▸ Extracted entries:
========================================

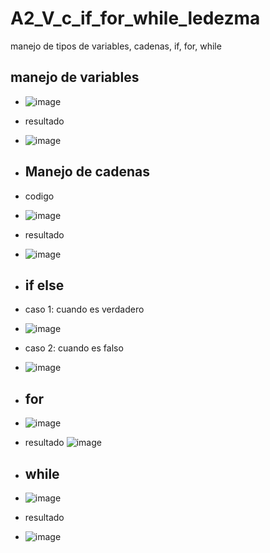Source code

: # A2_V_c_if_for_while_ledezma
manejo de tipos de variables, cadenas, if, for, while
## manejo de variables
- ![image](https://github.com/user-attachments/assets/2a49788d-e42f-422d-b6c5-9f652977f2de)
- resultado
- ![image](https://github.com/user-attachments/assets/a4da74a2-8209-4a6f-b7a1-673cde8ba527)
- ## Manejo de cadenas
- codigo
- ![image](https://github.com/user-attachments/assets/485b5237-90cf-46ad-a974-a4047e22d7e2)
- resultado
- ![image](https://github.com/user-attachments/assets/0e7dcdc4-b71e-4a74-89f8-e2e7095b8d60)
- ## if else
- caso 1: cuando es verdadero
- ![image](https://github.com/user-attachments/assets/25703db3-196e-4b47-87e9-d5640de65af5)
- caso 2: cuando es falso
- ![image](https://github.com/user-attachments/assets/699ff1e4-4230-457d-a8b6-afaeb3762e97)
- ## for
- ![image](https://github.com/user-attachments/assets/4b51de60-6d0b-4583-b4c4-4ea084e532f1)

- resultado
![image](https://github.com/user-attachments/assets/b91066e7-8a97-4f69-8d18-bf1df65ee87d)

- ## while
- ![image](https://github.com/user-attachments/assets/20b5cf5d-c6ba-4021-a1d7-477511e7f94a)

- resultado
- ![image](https://github.com/user-attachments/assets/ef8162a9-2445-4f8c-97d5-a064f7ce1e9e)








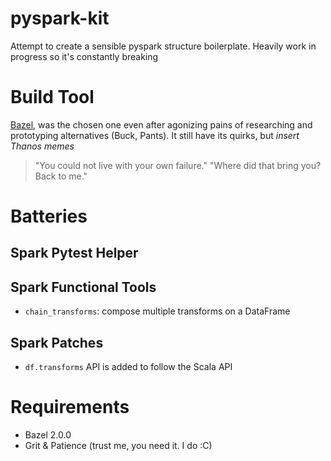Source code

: # pyspark-kit
Attempt to create a sensible pyspark structure boilerplate. Heavily work in
progress so it's constantly breaking

# Build Tool
[Bazel](https://bazel.build/), was the chosen one even after agonizing pains of
researching and prototyping alternatives (Buck, Pants). It still have its
quirks, but *insert Thanos memes*
> "You could not live with your own failure."
> "Where did that bring you? Back to me."

# Batteries
## Spark Pytest Helper

## Spark Functional Tools
- `chain_transforms`: compose multiple transforms on a DataFrame

## Spark Patches
- `df.transforms` API is added to follow the Scala API

# Requirements

- Bazel 2.0.0
- Grit & Patience (trust me, you need it. I do :C)
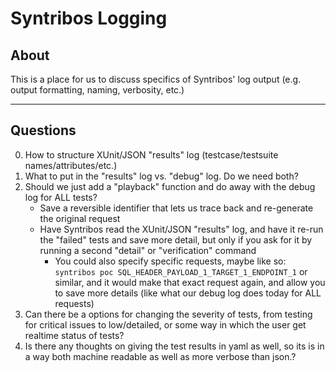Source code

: # Syntribos Logging

## About

This is a place for us to discuss specifics of Syntribos' log output (e.g.
output formatting, naming, verbosity, etc.)

-----

## Questions

0. How to structure XUnit/JSON "results" log (testcase/testsuite names/attributes/etc.)
0. What to put in the "results" log vs. "debug" log. Do we need both?
0. Should we just add a "playback" function and do away with the debug log for
   ALL tests?
    - Save a reversible identifier that lets us trace back and re-generate the
      original request
    - Have Syntribos read the XUnit/JSON "results" log, and have it re-run the
      "failed" tests and save more detail, but only if you ask for it by running
      a second "detail" or "verification" command
        - You could also specify specific requests, maybe like so:
      `syntribos poc SQL_HEADER_PAYLOAD_1_TARGET_1_ENDPOINT_1` or similar, and
      it would make that exact request again, and allow you to save more details
      (like what our debug log does today for ALL requests)
0. Can there be a options for changing the severity of tests, from testing for critical issues to low/detailed, or some way in which the user get realtime status of tests? 
0. Is there any thoughts on giving the test results in yaml as well, so its is in a way both machine readable as well as more verbose than json.? 

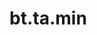 <div itemscope itemtype="http://developers.google.com/ReferenceObject">
<meta itemprop="name" content="bt.ta.min" />
<meta itemprop="path" content="Stable" />
</div>

# bt.ta.min

<!-- Insert buttons and diff -->

<table class="tfo-notebook-buttons tfo-api nocontent" align="left">

</table>





<pre class="devsite-click-to-copy prettyprint lang-py tfo-signature-link">
<code>bt.ta.min(
    *args, **kwargs
) -> np.array
</code></pre>



<!-- Placeholder for "Used in" -->
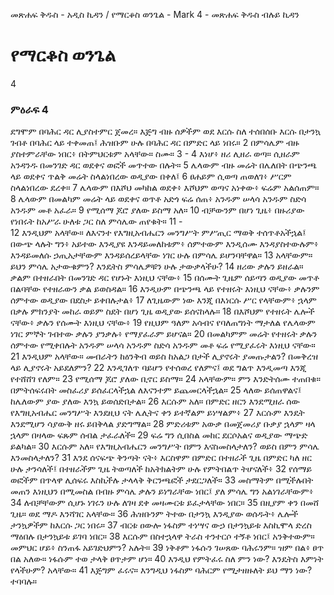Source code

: ﻿
መጽሐፍ ቅዱስ - አዲስ ኪዳን / የማርቆስ ወንጌል - Mark 4 - መጽሐፍ ቅዱስ ብሉይ ኪዳን
# የማርቆስ ወንጌል
4
### ምዕራፍ 4
 ደግሞም በባሕር ዳር ሊያስተምር ጀመረ። እጅግ ብዙ ሰዎችም ወደ እርሱ ስለ ተሰበሰቡ እርሱ በታንኳ ገብቶ በባሕር ላይ ተቀመጠ፤ ሕዝቡም ሁሉ በባሕር ዳር በምድር ላይ ነበሩ።
2  በምሳሌም ብዙ ያስተምራቸው ነበር፥ በትምህርቱም አላቸው። ስሙ።
3 -
4  እነሆ፥ ዘሪ ሊዘራ ወጣ። ሲዘራም አንዳንዱ በመንገድ ዳር ወደቀና ወፎች መጥተው በሉት።
5  ሌላውም ብዙ መሬት በሌለበት በጭንጫ ላይ ወደቀና ጥልቅ መሬት ስላልነበረው ወዲያው በቀለ፤
6  ፀሐይም ሲወጣ ጠወለገ፥ ሥርም ስላልነበረው ደረቀ።
7  ሌላውም በእሾህ መካከል ወደቀ፥ እሾህም ወጣና አነቀው፥ ፍሬም አልሰጠም።
8  ሌላውም በመልካም መሬት ላይ ወደቀና ወጥቶ አድጎ ፍሬ ሰጠ፥ አንዱም ሠላሳ አንዱም ስድሳ አንዱም መቶ አፈራ።
9  የሚሰማ ጆሮ ያለው ይስማ አለ።
10  ብቻውንም በሆነ ጊዜ፥ በዙሪያው የነበሩት ከአሥራ ሁለቱ ጋር ስለ ምሳሌው ጠየቁት።
11 -  
12  እንዲህም አላቸው። ለእናንተ የእግዚአብሔርን መንግሥት ምሥጢር ማወቅ ተሰጥቶአችኋል፤ በውጭ ላሉት ግን፥ አይተው እንዲያዩ እንዳይመለከቱም፥ ሰምተውም እንዲሰሙ እንዳያስተውሉም፥ እንዳይመለሱ ኃጢአታቸውም እንዳይሰረይላቸው ነገር ሁሉ በምሳሌ ይሆንባቸዋል።
13  አላቸውም። ይህን ምሳሌ አታውቁምን? እንዴትስ ምሳሌዎቹን ሁሉ ታውቃላችሁ?
14  ዘሪው ቃሉን ይዘራል። ቃልም በተዘራበት በመንገድ ዳር የሆኑት እነዚህ ናቸው፥
15  በሰሙት ጊዜም ሰይጣን ወዲያው መጥቶ በልባቸው የተዘራውን ቃል ይወስዳል።
16  እንዲሁም በጭንጫ ላይ የተዘሩት እነዚህ ናቸው፥ ቃሉንም ሰምተው ወዲያው በደስታ ይቀበሉታል፥
17  ለጊዜውም ነው እንጂ በእነርሱ ሥር የላቸውም፥ ኋላም በቃሉ ምክንያት መከራ ወይም ስደት በሆነ ጊዜ ወዲያው ይሰናከላሉ።
18  በእሾህም የተዘሩት ሌሎች ናቸው፥ ቃሉን የሰሙት እነዚህ ናቸው፥
19  የዚህም ዓለም አሳብና የባለጠግነት ማታለል የሌላውም ነገር ምኞት ገብተው ቃሉን ያንቃሉ፥ የማያፈራም ይሆናል።
20  በመልካምም መሬት የተዘሩት ቃሉን ሰምተው የሚቀበሉት አንዱም ሠላሳ አንዱም ስድሳ አንዱም መቶ ፍሬ የሚያፈሩት እነዚህ ናቸው።
21  እንዲህም አላቸው። መብራትን ከዕንቅብ ወይስ ከአልጋ በታች ሊያኖሩት ያመጡታልን? በመቅረዝ ላይ ሊያኖሩት አይደለምን?
22  እንዲገለጥ ባይሆን የተሰወረ የለምና፤ ወደ ግልጥ እንዲመጣ እንጂ የተሸሸገ የለም።
23  የሚሰማ ጆሮ ያለው ቢኖር ይስማ።
24  አላቸውም። ምን እንድትሰሙ ተጠበቁ። በምትሰፍሩበት መስፈሪያ ይሰፈርላችኋል ለእናንተም ይጨመርላችኋል።
25  ላለው ይሰጠዋልና፤ ከሌለውም ያው ያለው እንኳ ይወሰድበታል።
26  እርሱም አለ። በምድር ዘርን እንደሚዘራ ሰው የእግዚአብሔር መንግሥት እንደዚህ ናት ሌሊትና ቀን ይተኛልም ይነሣልም፥
27  እርሱም እንዴት እንደሚሆን ሳያውቅ ዘሩ ይበቅላል ያድግማል።
28  ምድሪቱም አውቃ በመጀመሪያ ቡቃያ ኋላም ዛላ ኋላም በዛላው ፍጹም ሰብል ታፈራለች።
29  ፍሬ ግን ሲበስል መከር ደርሶአልና ወዲያው ማጭድ ይልካል።
30  እርሱም አለ። የእግዚአብሔርን መንግሥት በምን እናስመስላታለን? ወይስ በምን ምሳሌ እንመስላታለን?
31  እንደ ሰናፍጭ ቅንጣት ናት፥ እርስዋም በምድር በተዘራች ጊዜ በምድር ካለ ዘር ሁሉ ታንሳለች፤ በተዘራችም ጊዜ ትወጣለች ከአትክልትም ሁሉ የምትበልጥ ትሆናለች፥
32  የሰማይ ወፎችም በጥላዋ ሊሰፍሩ እስኪችሉ ታላላቅ ቅርንጫፎች ታደርጋለች።
33  መስማትም በሚችሉበት መጠን እነዚህን በሚመስል በብዙ ምሳሌ ቃሉን ይነግራቸው ነበር፤ ያለ ምሳሌ ግን አልነገራቸውም፥
34  ለብቻቸውም ሲሆኑ ነገሩን ሁሉ ለገዛ ደቀ መዛሙርቱ ይፈታላቸው ነበር።
35  በዚያም ቀን በመሸ ጊዜ። ወደ ማዶ እንሻገር አላቸው።
36  ሕዝቡንም ትተው በታንኳ እንዲያው ወሰዱት፥ ሌሎች ታንኳዎችም ከእርሱ ጋር ነበሩ።
37  ብርቱ ዐውሎ ነፋስም ተነሣና ውኃ በታንኳይቱ እስኪሞላ ድረስ ማዕበሉ በታንኳይቱ ይገባ ነበር።
38  እርሱም በስተኋላዋ ትራስ ተንተርሶ ተኝቶ ነበር፤ አንቅተውም። መምህር ሆይ፥ ስንጠፋ አይገድህምን? አሉት።
39  ነቅቶም ነፋሱን ገሠጸው ባሕሩንም። ዝም በል፥ ፀጥ በል አለው። ነፋሱም ተወ ታላቅ ፀጥታም ሆነ።
40  እንዲህ የምትፈሩ ስለ ምን ነው? እንዴትስ እምነት የላችሁም? አላቸው።
41  እጅግም ፈሩና። እንግዲህ ነፋስም ባሕርም የሚታዘዙለት ይህ ማን ነው? ተባባሉ።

========================================

▸ Assignment: Copy word for word the stretch of entries above from the line that has "[Bazel](https://bazel.build/), was the" through the line that has "could not live", both ends included, and nothing outside it.

▸ Task answer:
[Bazel](https://bazel.build/), was the chosen one even after agonizing pains of
researching and prototyping alternatives (Buck, Pants). It still have its
quirks, but *insert Thanos memes*
> "You could not live with your own failure."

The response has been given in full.